Abstract

AbstractCorporate reputation is important for all types of banks across the world, despite these countries differing culturally. Building on an extended corporate reputation model, we identify the key drivers of customer-based reputation and sustainable customer satisfaction in two culturally different countries, namely China and Germany. We also consider two reputation dimensions—perceived competence and likeability—and their effects on the target construct. Empirical data from 625 German and 734 Chinese commercial bank customers allow us to estimate the corporate reputation model with the partial least squares structural equation modeling (PLS-SEM) method, and by substantiating the relationships by means of a necessary condition analysis (NCA) and a predictive power analysis. By comparing the two countries’ results, we identify their cultural differences. Overall, we confirm the model’s relevance for the two cultures, finding that banks’ perceived attractiveness is the most important driver of both cultures’ customer-perceived bank reputation.
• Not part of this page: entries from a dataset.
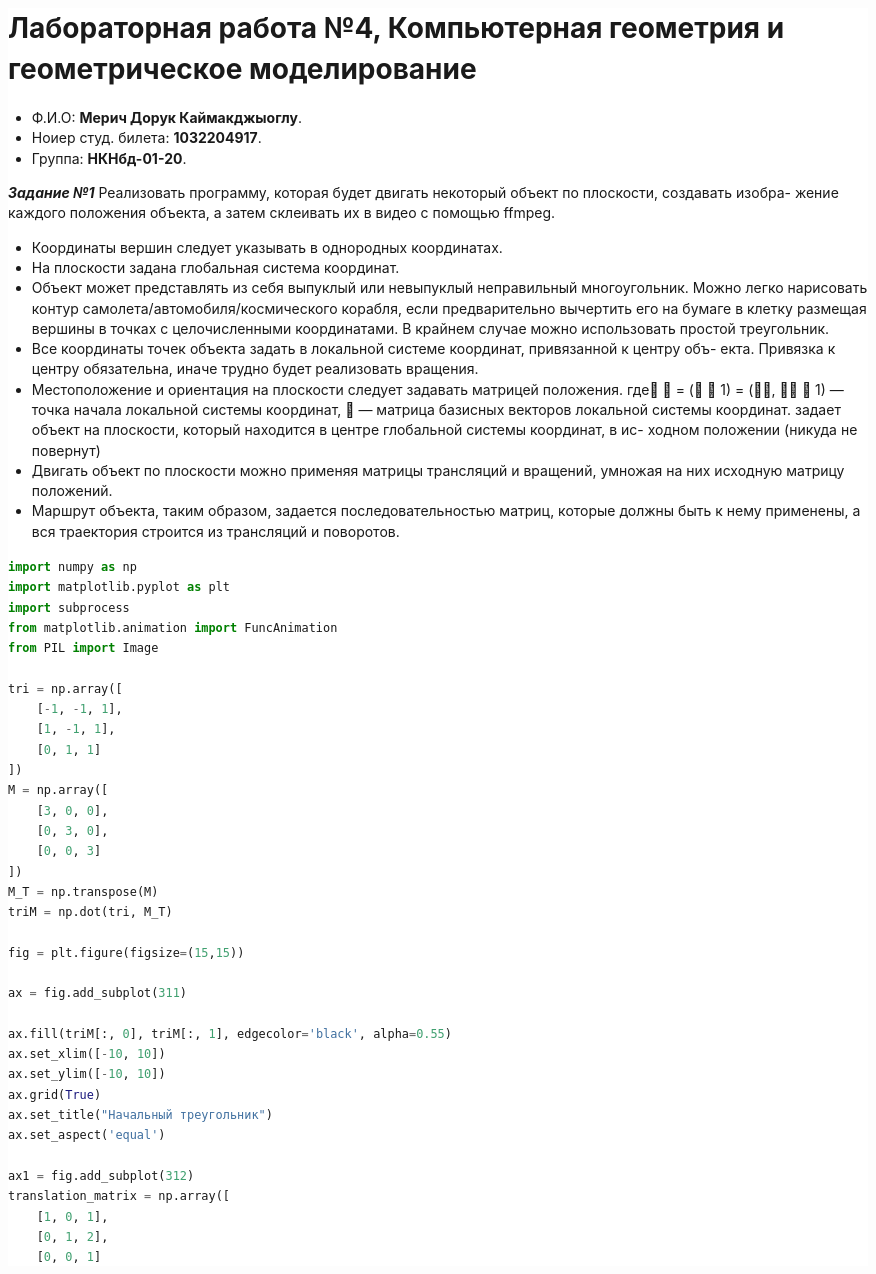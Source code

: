 # Лабораторная работа №4,  Компьютерная геометрия и геометрическое моделирование
- Ф.И.О: **Мерич Дорук Каймакджыоглу**.
- Ноиер студ. билета: **1032204917**.
- Группа: **НКНбд-01-20**.

***Задание №1***
Реализовать программу, которая будет двигать некоторый объект по плоскости, создавать изобра-
жение каждого положения объекта, а затем склеивать их в видео с помощью ffmpeg.
- Координаты вершин следует указывать в однородных координатах.
- На плоскости задана глобальная система координат.
- Объект может представлять из себя выпуклый или невыпуклый неправильный многоугольник. Можно легко нарисовать контур самолета/автомобиля/космического корабля, если предварительно вычертить его на бумаге в клетку размещая вершины в точках с целочисленными координатами. В крайнем случае можно использовать простой треугольник.
- Все координаты точек объекта задать в локальной системе координат, привязанной к центру объ- екта. Привязка к центру обязательна, иначе трудно будет реализовать вращения.
- Местоположение и ориентация на плоскости следует задавать матрицей положения. где⃗ 𝐨 = (𝐨 ∣ 1) = (𝑜𝑥, 𝑜𝑦 ∣ 1) — точка начала локальной системы координат, 𝑅 — матрица базисных векторов локальной системы координат. задает объект на плоскости, который находится в центре глобальной системы координат, в ис- ходном положении (никуда не повернут)
- Двигать объект по плоскости можно применяя матрицы трансляций и вращений, умножая на них исходную матрицу положений.
- Маршрут объекта, таким образом, задается последовательностью матриц, которые должны быть к нему применены, а вся траектория строится из трансляций и поворотов.


```python
import numpy as np
import matplotlib.pyplot as plt
import subprocess
from matplotlib.animation import FuncAnimation
from PIL import Image

tri = np.array([
    [-1, -1, 1],
    [1, -1, 1],
    [0, 1, 1]
])
M = np.array([
    [3, 0, 0],
    [0, 3, 0],
    [0, 0, 3]
])
M_T = np.transpose(M)
triM = np.dot(tri, M_T) 

fig = plt.figure(figsize=(15,15))

ax = fig.add_subplot(311)

ax.fill(triM[:, 0], triM[:, 1], edgecolor='black', alpha=0.55)
ax.set_xlim([-10, 10])
ax.set_ylim([-10, 10])
ax.grid(True)
ax.set_title("Начальный треугольник")
ax.set_aspect('equal')

ax1 = fig.add_subplot(312)
translation_matrix = np.array([
    [1, 0, 1],
    [0, 1, 2],
    [0, 0, 1]
```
By means of an importance-performance map analysis, we identify a large overlap between the two cultures’ set of important constructs, likeability’s much greater importance in Germany, and the perceived quality construct’s relevance in both countries. We contribute to research and scientific knowledge about corporate reputation models by identifying the similarities in and differences between two countries’ markets with respect to the banking sector, all of which have implications for international banks’ management.